Humanitarian Borders
What does it mean when humanitarianism is the response to death, injury and suffering at the border? In her new book, Humanitarian Borders, Polly Pallister-Wilkins explores this question and inquires the politics, potential and limits of humanitarian relief in times of mobility injustice.
Humanitarian Borders interrogates the politics of humanitarian responses to border violence and unequal mobility, arguing that such responses mask underlying injustices, depoliticise violent borders and bolster liberal and paternalist approaches to suffering.

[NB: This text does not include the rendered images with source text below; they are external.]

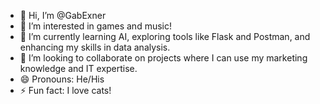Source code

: - 👋 Hi, I’m @GabExner  
- 👀 I’m interested in games and music!  
- 🌱 I’m currently learning AI, exploring tools like Flask and Postman, and enhancing my skills in data analysis.  
- 💞️ I’m looking to collaborate on projects where I can use my marketing knowledge and IT expertise.  
- 😄 Pronouns: He/His  
- ⚡ Fun fact: I love cats!  
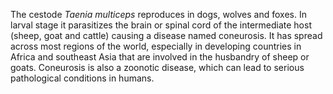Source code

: [//]: # (Created by ./bin/manage_files.pl from ./species/Taenia_multiceps/Taenia_multiceps.about.html on Thu Jun 11 13:46:03 2020)
The cestode _Taenia multiceps_ reproduces in dogs, wolves and foxes. In larval stage it parasitizes the brain or spinal cord of the intermediate host (sheep, goat and cattle) causing a disease named coneurosis. It has spread across most regions of the world, especially in developing countries in Africa and southeast Asia that are involved in the husbandry of sheep or goats. Coneurosis is also a zoonotic disease, which can lead to serious pathological conditions in humans.
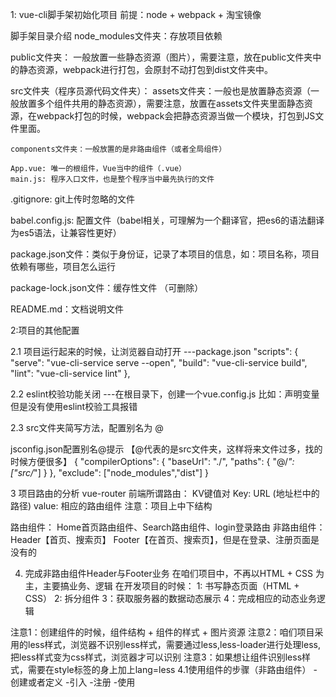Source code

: 1: vue-cli脚手架初始化项目
前提：node + webpack + 淘宝镜像

脚手架目录介绍
node_modules文件夹：存放项目依赖

public文件夹： 一般放置一些静态资源（图片），需要注意，放在public文件夹中的静态资源，webpack进行打包，会原封不动打包到dist文件夹中。

src文件夹（程序员源代码文件夹）：
    assets文件夹：一般也是放置静态资源（一般放置多个组件共用的静态资源），需要注意，放置在assets文件夹里面静态资源，在webpack打包的时候，webpack会把静态资源当做一个模块，打包到JS文件里面。

    components文件夹：一般放置的是非路由组件（或者全局组件）

    App.vue: 唯一的根组件，Vue当中的组件（.vue）
    main.js: 程序入口文件，也是整个程序当中最先执行的文件

.gitignore: git上传时忽略的文件

babel.config.js: 配置文件（babel相关，可理解为一个翻译官，把es6的语法翻译为es5语法，让兼容性更好）

package.json文件：类似于身份证，记录了本项目的信息，如：项目名称，项目依赖有哪些，项目怎么运行

package-lock.json文件：缓存性文件 （可删除）

README.md：文档说明文件

2:项目的其他配置

2.1 项目运行起来的时候，让浏览器自动打开
---package.json
  "scripts": {
    "serve": "vue-cli-service serve --open",
    "build": "vue-cli-service build",
    "lint": "vue-cli-service lint"
  },

2.2 eslint校验功能关闭
---在根目录下，创建一个vue.config.js
比如：声明变量但是没有使用eslint校验工具报错

2.3 src文件夹简写方法，配置别名为  @

jsconfig.json配置别名@提示  【@代表的是src文件夹，这样将来文件过多，找的时候方便很多】
{
    "compilerOptions": {
        "baseUrl": "./",
        "paths": {
            "@/*": ["src/*"]
        }
    },
    "exclude": ["node_modules","dist"]
}

3 项目路由的分析
vue-router
前端所谓路由： KV键值对
Key: URL (地址栏中的路径)
value: 相应的路由组件
注意：项目上中下结构

路由组件：
Home首页路由组件、Search路由组件、login登录路由
非路由组件：
Header【首页、搜索页】
Footer【在首页、搜索页】，但是在登录、注册页面是没有的

4. 完成非路由组件Header与Footer业务
在咱们项目中，不再以HTML + CSS 为主，主要搞业务、逻辑
在开发项目的时候：
1: 书写静态页面（HTML + CSS）
2: 拆分组件
3：获取服务器的数据动态展示
4：完成相应的动态业务逻辑

注意1：创建组件的时候，组件结构 + 组件的样式 + 图片资源
注意2：咱们项目采用的less样式，浏览器不识别less样式，需要通过less,less-loader进行处理less,
      把less样式变为css样式，浏览器才可以识别
注意3：如果想让组件识别less样式，需要在style标签的身上加上lang=less
4.1使用组件的步骤（非路由组件）
-创建或者定义
-引入
-注册
-使用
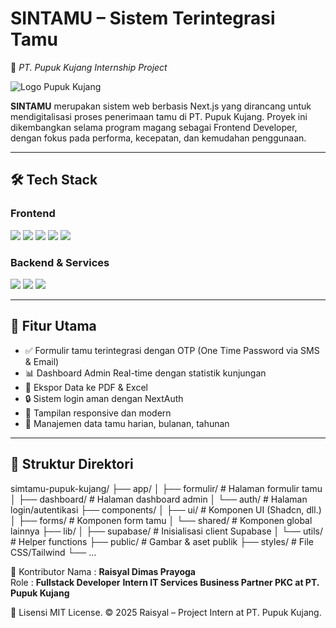 # SINTAMU – Sistem Terintegrasi Tamu  
🚀 *PT. Pupuk Kujang Internship Project*

![Logo Pupuk Kujang](https://upload.wikimedia.org/wikipedia/id/6/6a/Logo_Pupuk_Kujang.png)

**SINTAMU** merupakan sistem web berbasis Next.js yang dirancang untuk mendigitalisasi proses penerimaan tamu di PT. Pupuk Kujang. Proyek ini dikembangkan selama program magang sebagai Frontend Developer, dengan fokus pada performa, kecepatan, dan kemudahan penggunaan.

---

## 🛠️ Tech Stack

### **Frontend**
<div align="left">
  <img src="https://img.shields.io/badge/Next.js-000000?style=for-the-badge&logo=nextdotjs&logoColor=white" />
  <img src="https://img.shields.io/badge/Tailwind_CSS-38B2AC?style=for-the-badge&logo=tailwind-css&logoColor=white" />
  <img src="https://img.shields.io/badge/Shadcn/UI-ffffff?style=for-the-badge&logo=vercel&logoColor=black" />
  <img src="https://img.shields.io/badge/TypeScript-007ACC?style=for-the-badge&logo=typescript&logoColor=white" />
  <img src="https://img.shields.io/badge/Framer_Motion-E10098?style=for-the-badge&logo=framer&logoColor=white" />
</div>

### **Backend & Services**
<div align="left">
  <img src="https://img.shields.io/badge/Supabase-3FCF8E?style=for-the-badge&logo=supabase&logoColor=white" />
  <img src="https://img.shields.io/badge/NextAuth.js-000000?style=for-the-badge&logo=next.js&logoColor=white" />
  <img src="https://img.shields.io/badge/OTP_SMS-green?style=for-the-badge" />
</div>

---

## 📂 Fitur Utama

- ✅ Formulir tamu terintegrasi dengan OTP (One Time Password via SMS & Email)
- 📊 Dashboard Admin Real-time dengan statistik kunjungan
- 📁 Ekspor Data ke PDF & Excel
- 🔒 Sistem login aman dengan NextAuth
- 📱 Tampilan responsive dan modern
- 🔄 Manajemen data tamu harian, bulanan, tahunan

---

## 📁 Struktur Direktori

simtamu-pupuk-kujang/
├── app/
│ ├── formulir/ # Halaman formulir tamu
│ ├── dashboard/ # Halaman dashboard admin
│ └── auth/ # Halaman login/autentikasi
├── components/
│ ├── ui/ # Komponen UI (Shadcn, dll.)
│ ├── forms/ # Komponen form tamu
│ └── shared/ # Komponen global lainnya
├── lib/
│ ├── supabase/ # Inisialisasi client Supabase
│ └── utils/ # Helper functions
├── public/ # Gambar & aset publik
├── styles/ # File CSS/Tailwind
└── ...

🙌 Kontributor
Nama : **Raisyal Dimas Prayoga**	
Role : **Fullstack Developer**
**Intern IT Services Business Partner PKC at PT. Pupuk Kujang**

📃 Lisensi
MIT License.
© 2025 Raisyal – Project Intern at PT. Pupuk Kujang.

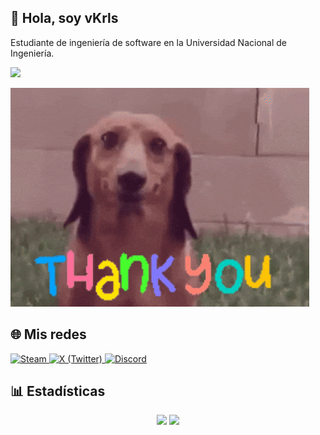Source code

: ## 👻 Hola, soy **vKrls**
Estudiante de ingeniería de software en la Universidad Nacional de Ingeniería.

<img src="https://commons.wikimedia.org/wiki/Special:FilePath/Uni-logo_transparente_granate.png" width="50">

![](https://github.com/vKrls/vKrls/blob/main/Dog%20Thank%20You%20GIF%20by%20MOODMAN.gif)

## 🌐 Mis redes

<p align="left">
  <a href="https://steamcommunity.com/id/vKrIs/" target="_blank">
    <img src="https://upload.wikimedia.org/wikipedia/commons/thumb/8/83/Steam_icon_logo.svg/1200px-Steam_icon_logo.svg.png" alt="Steam" width="40"/>
  </a>
  <a href="https://x.com/vKrlss" target="_blank">
    <img src="https://static.vecteezy.com/system/resources/previews/016/716/467/non_2x/twitter-icon-free-png.png" alt="X (Twitter)" width="40"/>
  </a>
  <a href="https://discord.gg/JbtE8vHn" target="_blank">
    <img src="https://static.vecteezy.com/system/resources/previews/023/986/612/non_2x/discord-logo-discord-logo-transparent-discord-icon-transparent-free-free-png.png" alt="Discord" width="40"/>
  </a>
</p>

## 📊 Estadísticas

<p align="middle">
  <img src="https://github-readme-stats.vercel.app/api?username=vKrls&show_icons=true&bg_color=0,8B0000,000000,000000,000000,8B0000&include_all_commits=true&count_private=true" height="165" />
  <img src="https://github-readme-stats.vercel.app/api/top-langs/?username=vKrls&layout=compact&theme=tokyonight" height="165" />
</p>



<!--
**vKrls/vKrls** is a ✨ _special_ ✨ repository because its `README.md` (this file) appears on your GitHub profile.

Here are some ideas to get you started:

- 🔭 I’m currently working on ...
- 🌱 I’m currently learning ...
- 👯 I’m looking to collaborate on ...
- 🤔 I’m looking for help with ...
- 💬 Ask me about ...
- 📫 How to reach me: ...
- 😄 Pronouns: ...
- ⚡ Fun fact: ...
-->
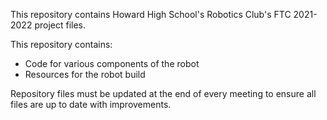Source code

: This repository contains Howard High School's Robotics Club's FTC 2021-2022 project files. 

This repository contains: 
- Code for various components of the robot
- Resources for the robot build

Repository files must be updated at the end of every meeting to ensure all files are up to date with improvements.
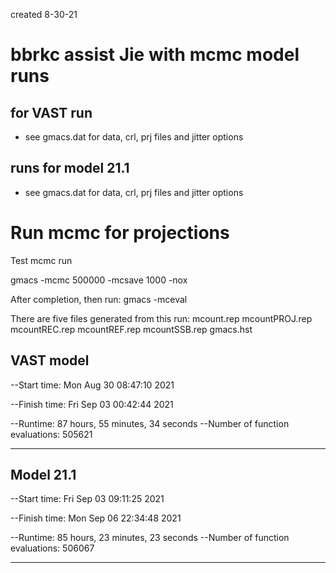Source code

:created 8-30-21
# bbrkc assist Jie with mcmc model runs 

## for VAST run
- see gmacs.dat for data, crl, prj files and jitter options

## runs for model 21.1
- see gmacs.dat for data, crl, prj files and jitter options

# Run mcmc for projections
Test mcmc run

gmacs -mcmc 500000 -mcsave 1000 -nox

After completion, then run:
gmacs -mceval

There are five files generated from this run:
mcount.rep
mcountPROJ.rep
mcountREC.rep
mcountREF.rep
mcountSSB.rep
gmacs.hst

VAST model
-------------------------------------------
--Start time: Mon Aug 30 08:47:10 2021

--Finish time: Fri Sep 03 00:42:44 2021

--Runtime: 87 hours, 55 minutes, 34 seconds
--Number of function evaluations: 505621
*******************************************


Model 21.1
-------------------------------------------
--Start time: Fri Sep 03 09:11:25 2021

--Finish time: Mon Sep 06 22:34:48 2021

--Runtime: 85 hours, 23 minutes, 23 seconds
--Number of function evaluations: 506067
*******************************************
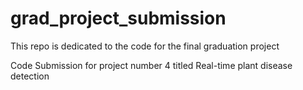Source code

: # grad_project_submission
This repo is dedicated to the code for the final graduation project 

Code Submission for project number 4 titled Real-time plant disease detection 
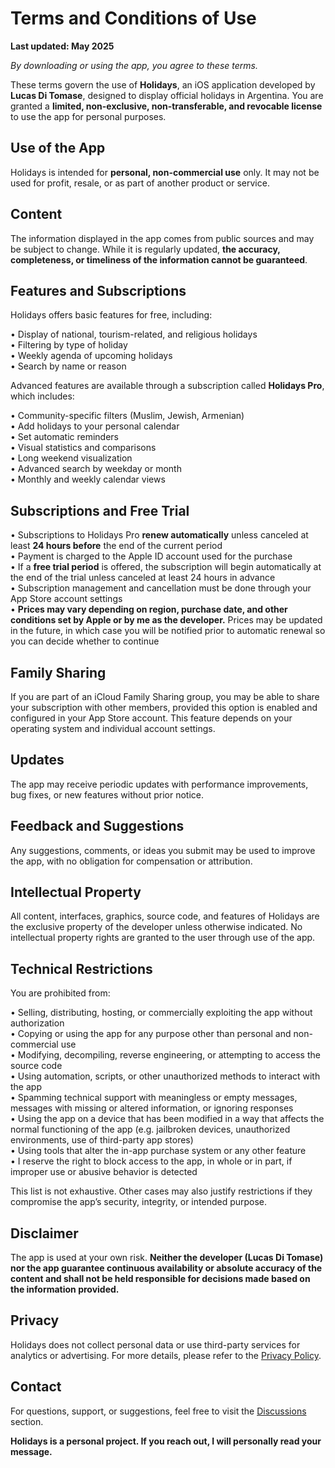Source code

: # Terms and Conditions of Use

**Last updated: May 2025**

*By downloading or using the app, you agree to these terms.*

These terms govern the use of **Holidays**, an iOS application developed by **Lucas Di Tomase**, designed to display official holidays in Argentina. You are granted a **limited, non-exclusive, non-transferable, and revocable license** to use the app for personal purposes.

## Use of the App

Holidays is intended for **personal, non-commercial use** only. It may not be used for profit, resale, or as part of another product or service.

## Content

The information displayed in the app comes from public sources and may be subject to change. While it is regularly updated, **the accuracy, completeness, or timeliness of the information cannot be guaranteed**.

## Features and Subscriptions

Holidays offers basic features for free, including:

• Display of national, tourism-related, and religious holidays  
• Filtering by type of holiday  
• Weekly agenda of upcoming holidays  
• Search by name or reason  

Advanced features are available through a subscription called **Holidays Pro**, which includes:

• Community-specific filters (Muslim, Jewish, Armenian)  
• Add holidays to your personal calendar  
• Set automatic reminders  
• Visual statistics and comparisons  
• Long weekend visualization  
• Advanced search by weekday or month  
• Monthly and weekly calendar views  

## Subscriptions and Free Trial

• Subscriptions to Holidays Pro **renew automatically** unless canceled at least **24 hours before** the end of the current period  
• Payment is charged to the Apple ID account used for the purchase  
• If a **free trial period** is offered, the subscription will begin automatically at the end of the trial unless canceled at least 24 hours in advance  
• Subscription management and cancellation must be done through your App Store account settings  
• **Prices may vary depending on region, purchase date, and other conditions set by Apple or by me as the developer.** Prices may be updated in the future, in which case you will be notified prior to automatic renewal so you can decide whether to continue  

## Family Sharing

If you are part of an iCloud Family Sharing group, you may be able to share your subscription with other members, provided this option is enabled and configured in your App Store account. This feature depends on your operating system and individual account settings.

## Updates

The app may receive periodic updates with performance improvements, bug fixes, or new features without prior notice.

## Feedback and Suggestions

Any suggestions, comments, or ideas you submit may be used to improve the app, with no obligation for compensation or attribution.

## Intellectual Property

All content, interfaces, graphics, source code, and features of Holidays are the exclusive property of the developer unless otherwise indicated. No intellectual property rights are granted to the user through use of the app.

## Technical Restrictions

You are prohibited from:

• Selling, distributing, hosting, or commercially exploiting the app without authorization  
• Copying or using the app for any purpose other than personal and non-commercial use  
• Modifying, decompiling, reverse engineering, or attempting to access the source code  
• Using automation, scripts, or other unauthorized methods to interact with the app  
• Spamming technical support with meaningless or empty messages, messages with missing or altered information, or ignoring responses  
• Using the app on a device that has been modified in a way that affects the normal functioning of the app (e.g. jailbroken devices, unauthorized environments, use of third-party app stores)  
• Using tools that alter the in-app purchase system or any other feature  
• I reserve the right to block access to the app, in whole or in part, if improper use or abusive behavior is detected  

This list is not exhaustive. Other cases may also justify restrictions if they compromise the app’s security, integrity, or intended purpose.

## Disclaimer

The app is used at your own risk. **Neither the developer (Lucas Di Tomase) nor the app guarantee continuous availability or absolute accuracy of the content and shall not be held responsible for decisions made based on the information provided.**

## Privacy

Holidays does not collect personal data or use third-party services for analytics or advertising. For more details, please refer to the [Privacy Policy](https://lucasditomase.github.io/feriados/en/privacy-policy).

## Contact

For questions, support, or suggestions, feel free to visit the [Discussions](https://github.com/lucasditomase/feriados/discussions) section.

**Holidays is a personal project. If you reach out, I will personally read your message.**
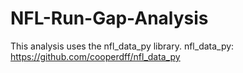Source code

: # NFL-Run-Gap-Analysis

This analysis uses the nfl_data_py library.
nfl_data_py: https://github.com/cooperdff/nfl_data_py
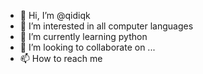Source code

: - 👋 Hi, I’m @qidiqk
- 👀 I’m interested in all computer languages
- 🌱 I’m currently learning python
- 💞️ I’m looking to collaborate on ...
- 📫 How to reach me 

<!---
qidiqk/qidiqk is a ✨ special ✨ repository because its `README.md` (this file) appears on your GitHub profile.
You can click the Preview link to take a look at your changes.
--->
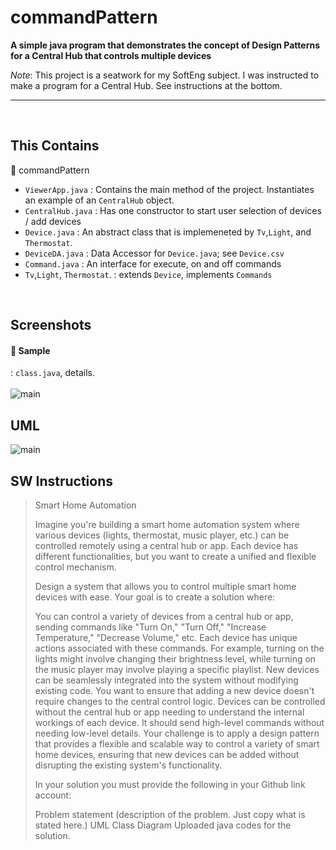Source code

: # commandPattern

**A simple java program that demonstrates the concept of Design Patterns for a Central Hub that controls multiple devices** <br>

*Note*: This project is a seatwork for my SoftEng subject. I was instructed to make a program for a Central Hub. See instructions at the bottom.


---

<br>

## This Contains
📁 commandPattern <br>
- `ViewerApp.java` : Contains the main method of the project. Instantiates an example of an `CentralHub` object.
- `CentralHub.java` : Has one constructor to start user selection of devices / add devices
- `Device.java` : An abstract class that is implemeneted by `Tv`,`Light`, and `Thermostat`.
- `DeviceDA.java` : Data Accessor for `Device.java`; see `Device.csv`
- `Command.java` : An interface for execute, on and off commands
- `Tv`,`Light`, `Thermostat`. : extends `Device`, implements `Commands`

<br>

## Screenshots

#### 💾 Sample <br>
: `class.java`, details. <br><br>
![main](img)
<br>

## UML

![main](img)


## SW Instructions

>Smart Home Automation
>
>Imagine you're building a smart home automation system where various devices (lights, thermostat, music player, etc.) can be controlled remotely using a central hub or app. Each device has different functionalities, but you want to create a unified and flexible control mechanism.
>
>Design a system that allows you to control multiple smart home devices with ease. Your goal is to create a solution where:
>
>You can control a variety of devices from a central hub or app, sending commands like "Turn On," "Turn Off," "Increase Temperature," "Decrease Volume," etc.
>Each device has unique actions associated with these commands. For example, turning on the lights might involve changing their brightness level, while turning on the music player may involve playing a specific playlist.
>New devices can be seamlessly integrated into the system without modifying existing code. You want to ensure that adding a new device doesn't require changes to the central control logic.
>Devices can be controlled without the central hub or app needing to understand the internal workings of each device. It should send high-level commands without needing low-level details.
>Your challenge is to apply a design pattern that provides a flexible and scalable way to control a variety of smart home devices, ensuring that new devices can be added without disrupting the existing system's functionality.
>
>In your solution you must provide the following in your Github link account:
>
>  Problem statement (description of the problem. Just copy what is stated here.)
>  UML Class Diagram
>  Uploaded java codes for the solution.








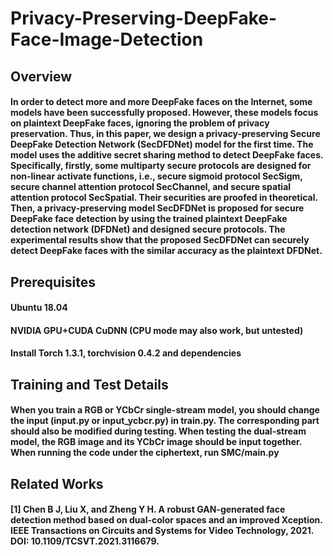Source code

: # Privacy-Preserving-DeepFake-Face-Image-Detection
## Overview
#### In order to detect more and more DeepFake faces on the Internet, some models have been successfully proposed. However, these models focus on plaintext DeepFake faces, ignoring the problem of privacy preservation. Thus, in this paper, we design a privacy-preserving Secure DeepFake Detection Network (SecDFDNet) model for the first time. The model uses the additive secret sharing method to detect DeepFake faces. Specifically, firstly, some multiparty secure protocols are designed for non-linear activate functions, i.e., secure sigmoid protocol SecSigm, secure channel attention protocol SecChannel, and secure spatial attention protocol SecSpatial. Their securities are proofed in theoretical. Then, a privacy-preserving model SecDFDNet is proposed for secure DeepFake face detection by using the trained plaintext DeepFake detection network (DFDNet) and designed secure protocols. The experimental results show that the proposed SecDFDNet  can securely detect DeepFake faces with the similar accuracy as the plaintext DFDNet.

## Prerequisites
#### Ubuntu 18.04
#### NVIDIA GPU+CUDA CuDNN (CPU mode may also work, but untested)
#### Install Torch 1.3.1, torchvision 0.4.2 and dependencies

## Training and Test Details
#### When you train a RGB or YCbCr single-stream model, you should change the input (input.py or input_ycbcr.py) in train.py. The corresponding part should also be modified during testing. When testing the dual-stream model, the RGB image and its YCbCr image should be input together. When running the code under the ciphertext, run SMC/main.py

## Related Works
#### [1] Chen B J, Liu X, and Zheng Y H. A robust GAN-generated face detection method based on dual-color spaces and an improved Xception. IEEE Transactions on Circuits and Systems for Video Technology, 2021. DOI: 10.1109/TCSVT.2021.3116679.

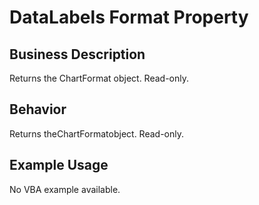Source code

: # DataLabels Format Property

## Business Description
Returns the ChartFormat object. Read-only.

## Behavior
Returns theChartFormatobject. Read-only.

## Example Usage
No VBA example available.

Drawing on research in Greece and the Mediterranean as well as illustrative examples from Calais, the Alps, Australia and the United States-Mexico border, the book focuses on the diversity of actors involved in humanitarian assistance alongside the times and spaces of action. It draws a direct line between privileges of movement and global inequalities of race, class, gender and disability rooted in colonial histories and white supremacy, and humanitarian efforts that save lives while entrenching such inequalities.
About the speakers
Polly Pallister-Wilkins is an Associate Professor in the Department of Political Science at the University of Amsterdam and a board member of the Amsterdam Centre for Conflict Studies. She is an expert in humanitarian responses to border violence and mobility injustice with a specific focus on the Mediterranean and the Greek Hotspots. Growing from this her current research is concerned with what Black radical — especially feminist — traditions and Indigenous knowledges can offer for a reimagined humanitarianism in the future.
Darshan Vigneswaran is Co-Director of the Institute for Migration and Ethnic Studies, an Associate Professor in the Department of Politics, University of Amsterdam and a Senior Researcher at the African Centre for Migration and Society, WITS University. His research aims to understand and explain deep changes in the structure of international politics and is primarily interested in how territory has been reconfigured in response to changing patterns of human mobility and settlement.
Anja Franck is Associate Professor in Peace and Development research at the University of Gothenburg. Her work is interested in how people navigate contemporary border regimes and how such tactics, in turn, impact the state’s ability to control peoples’ everyday lives and freedom of movement. Most of her work has centered on Southeast Asia, mostly on migration between Myanmar and Malaysia, but in more recent years she has also done work in Europe, focusing on Greece and Sweden.